Since our last update to the insurance market in 2019 in relation to cannabis products and investments in the UK not much has happened beyond the FCA clarifying its position on investments into recreational cannabis.

Medical cannabis is further available but only for well-off individuals who can afford a private prescription. Very few NHS prescriptions have been issued. A cannabis trial for therapeutic use has been largely downsized due to fear of being a gateway to support for recreational purposes. Drug cases continue to add to the huge backlog of criminal courts, “which is shrinking at a glacial pace”, and minorities continue to be disproportionately targeted by law enforcement.

Across the Atlantic the US marches inexorably onwards to complete liberalisation and regulation of the cannabis market despite President Joe Biden´s lack of support for a federal bill. Voter support for liberalisation has reached giddy heights of 92%. Seven out of 10 are in favour of decriminalising simple possession of any illicit substance.

Most US states now allow for medical cannabis, and many are moving towards regulating the recreational market. The current projected state revenue for legal cannabis sales in 2027 is estimated to be USD 54 billion, still however a fraction of the illegal cannabis market. Banking red tape continues to hamper legitimate state operations and corporate growth.
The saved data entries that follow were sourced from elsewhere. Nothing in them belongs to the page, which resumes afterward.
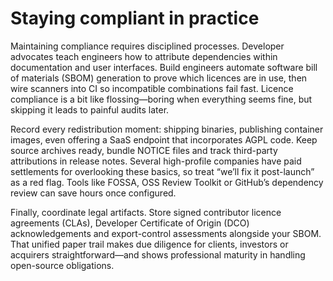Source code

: # Staying compliant in practice

Maintaining compliance requires disciplined processes. Developer advocates teach engineers how to attribute dependencies within documentation and user interfaces. Build engineers automate software bill of materials (SBOM) generation to prove which licences are in use, then wire scanners into CI so incompatible combinations fail fast. Licence compliance is a bit like flossing—boring when everything seems fine, but skipping it leads to painful audits later.

Record every redistribution moment: shipping binaries, publishing container images, even offering a SaaS endpoint that incorporates AGPL code. Keep source archives ready, bundle NOTICE files and track third-party attributions in release notes. Several high-profile companies have paid settlements for overlooking these basics, so treat “we’ll fix it post-launch” as a red flag. Tools like FOSSA, OSS Review Toolkit or GitHub’s dependency review can save hours once configured.

Finally, coordinate legal artifacts. Store signed contributor licence agreements (CLAs), Developer Certificate of Origin (DCO) acknowledgements and export-control assessments alongside your SBOM. That unified paper trail makes due diligence for clients, investors or acquirers straightforward—and shows professional maturity in handling open-source obligations.
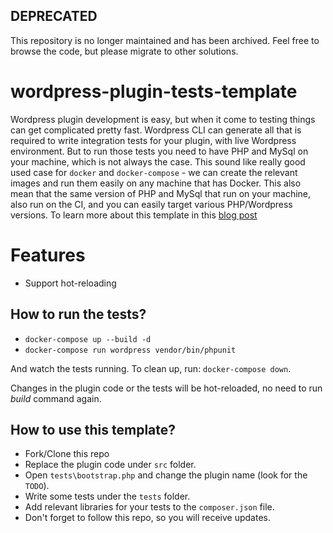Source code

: ## DEPRECATED
This repository is no longer maintained and has been archived. Feel free to browse the code, but please migrate to other solutions.

# wordpress-plugin-tests-template
Wordpress plugin development is easy, but when it come to testing things can get complicated pretty fast.
Wordpress CLI can generate all that is required to write integration tests for your plugin, with live Wordpress environment.
But to run those tests you need to have PHP and MySql on your machine, which is not always the case.
This sound like really good used case for `docker` and `docker-compose` - we can create the relevant images and run them easily on any machine that has Docker.
This also mean that the same version of PHP and MySql that run on your machine, also run on the CI, and you can easily target various PHP/Wordpress versions.
To learn more about this template in this [blog post](https://blog.solutotlv.com/testing-wordpress-plugins-easy/?utm_source=github)

# Features
* Support hot-reloading

## How to run the tests?
* `docker-compose up --build -d`
* `docker-compose run wordpress vendor/bin/phpunit`

And watch the tests running.
To clean up, run: `docker-compose down`.

Changes in the plugin code or the tests will be hot-reloaded, no need to run _build_ command again.

## How to use this template?
* Fork/Clone this repo
* Replace the plugin code under `src` folder.
* Open `tests\bootstrap.php` and change the plugin name (look for the `TODO`).
* Write some tests under the `tests` folder.
* Add relevant libraries for your tests to the `composer.json` file.
* Don't forget to follow this repo, so you will receive updates.
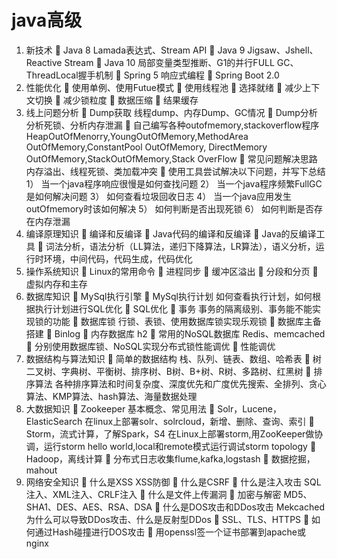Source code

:# java高级
1.	新技术
	Java 8
Lamada表达式、Stream API
	Java 9
Jigsaw、Jshell、Reactive Stream
	Java 10
局部变量类型推断、G1的并行FULL GC、ThreadLocal握手机制
	Spring 5
响应式编程
	Spring Boot 2.0
2.	性能优化
	使用单例、使用Futue模式
	使用线程池
	选择就绪
	减少上下文切换
	减少锁粒度
	数据压缩
	结果缓存
3.	线上问题分析
	Dump获取
线程dump、内存Dump、GC情况
	Dump分析
分析死锁、分析内存泄漏
	自己编写各种outofmemory,stackoverflow程序
HeapOutOfMenorry,YoungOutOfMemory,MethodArea OutOfMemory,ConstantPool OutOfMemory, DirectMemory OutOfMemory,StackOutOfMemory,Stack OverFlow
	常见问题解决思路
内存溢出、线程死锁、类加载冲突
	使用工具尝试解决以下问题，并写下总结
1）	当一个java程序响应很慢是如何查找问题
2）	当一个java程序频繁FullGC是如何解决问题
3）	如何查看垃圾回收日志
4）	当一个java应用发生outOfmemory时该如何解决
5）	如何判断是否出现死锁
6）	如何判断是否存在内存泄漏
4.	编译原理知识
	编译和反编译
	Java代码的编译和反编译
	Java的反编译工具
	词法分析，语法分析（LL算法，递归下降算法，LR算法），语义分析，运行时环境，中间代码，代码生成，代码优化
5.	操作系统知识
	Linux的常用命令
	进程同步
	缓冲区溢出
	分段和分页
	虚拟内存和主存
6.	数据库知识
	MySql执行引擎
	MySql执行计划
如何查看执行计划，如何根据执行计划进行SQL优化
	SQL优化
	事务
事务的隔离级别、事务能不能实现锁的功能
	数据库锁
行锁、表锁、使用数据库锁实现乐观锁
	数据库主备搭建
	Binlog
	内存数据库
h2
	常用的NoSQL数据库
Redis、memcached
	分别使用数据库锁、NoSQL实现分布式锁性能调优
	性能调优
7.	数据结构与算法知识
	简单的数据结构
栈、队列、链表、数组、哈希表
	树
二叉树、字典树、平衡树、排序树、B树、B+树、R树、多路树、红黑树
	排序算法
各种排序算法和时间复杂度、深度优先和广度优先搜索、全排列、贪心算法、KMP算法、hash算法、海量数据处理
8.	大数据知识
	Zookeeper
基本概念、常见用法
	Solr，Lucene，ElasticSearch
在linux上部署solr、solrcloud，新增、删除、查询、索引
	Storm，流式计算，了解Spark，S4
在Linux上部署storm,用ZooKeeper做协调，运行storm hello world,local和remote模式运行调试storm topology
	Hadoop，离线计算
	分布式日志收集flume,kafka,logstash
	数据挖掘，mahout
9.	网络安全知识
	什么是XSS
XSS防御
	什么是CSRF
	什么是注入攻击
SQL注入、XML注入、CRLF注入
	什么是文件上传漏洞
	加密与解密
MD5、SHA1、DES、AES、RSA、DSA
	什么是DOS攻击和DDos攻击
Mekcached为什么可以导致DDos攻击、什么是反射型DDos
	SSL、TLS、HTTPS
	如何通过Hash碰撞进行DOS攻击
	用openssl签一个证书部署到apache或nginx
Washington state has decriminalised possession of hard drugs, and attitudes to psylocibin, ketamine and LSD are softening due to their therapeutic uses in many trials on both sides of the Atlantic. In Canada, where recreational cannabis is legal across the country, the cannabis industry is in a consolidation phase with fierce competition for market share and prices plunging.

Uruguay and Mexico have similarly regulated recreational cannabis.

In Europe, Spain, following Portugal, has mainly decriminalised cannabis consumption which now occurs legally through a myriad of private member cannabis clubs, with hundreds of thousands of members. Germany has recently voted to legalise recreational cannabis creating a gold rush to supply a market predicted to be worth billions of euros. A draft bill is expected in autumn 2022.

Since 50% of cannabis is imported into the UK from abroad, UK authorities will continue to rely on the support of foreign law enforcement to prosecute offences, which are being downgraded in those very same countries.

According to concerned observers, Germany could offer a safe haven for drug operations into the UK. As a result of Brexit, German citizens can no longer be extradited and would only face prosecution in Germany by local authorities. The centre of operations for both production into the UK market and money-laundering has been predicted to switch to Germany.

In light of the above, should Keir Starmer remain a leader of the opposition, it will be interesting to see how his position changes or when a wider realisation is reached that, even if you want to wage a war on drugs, that the approach might need to be entirely different. As US cannabis advocates say, it is “not a matter of if, just when”.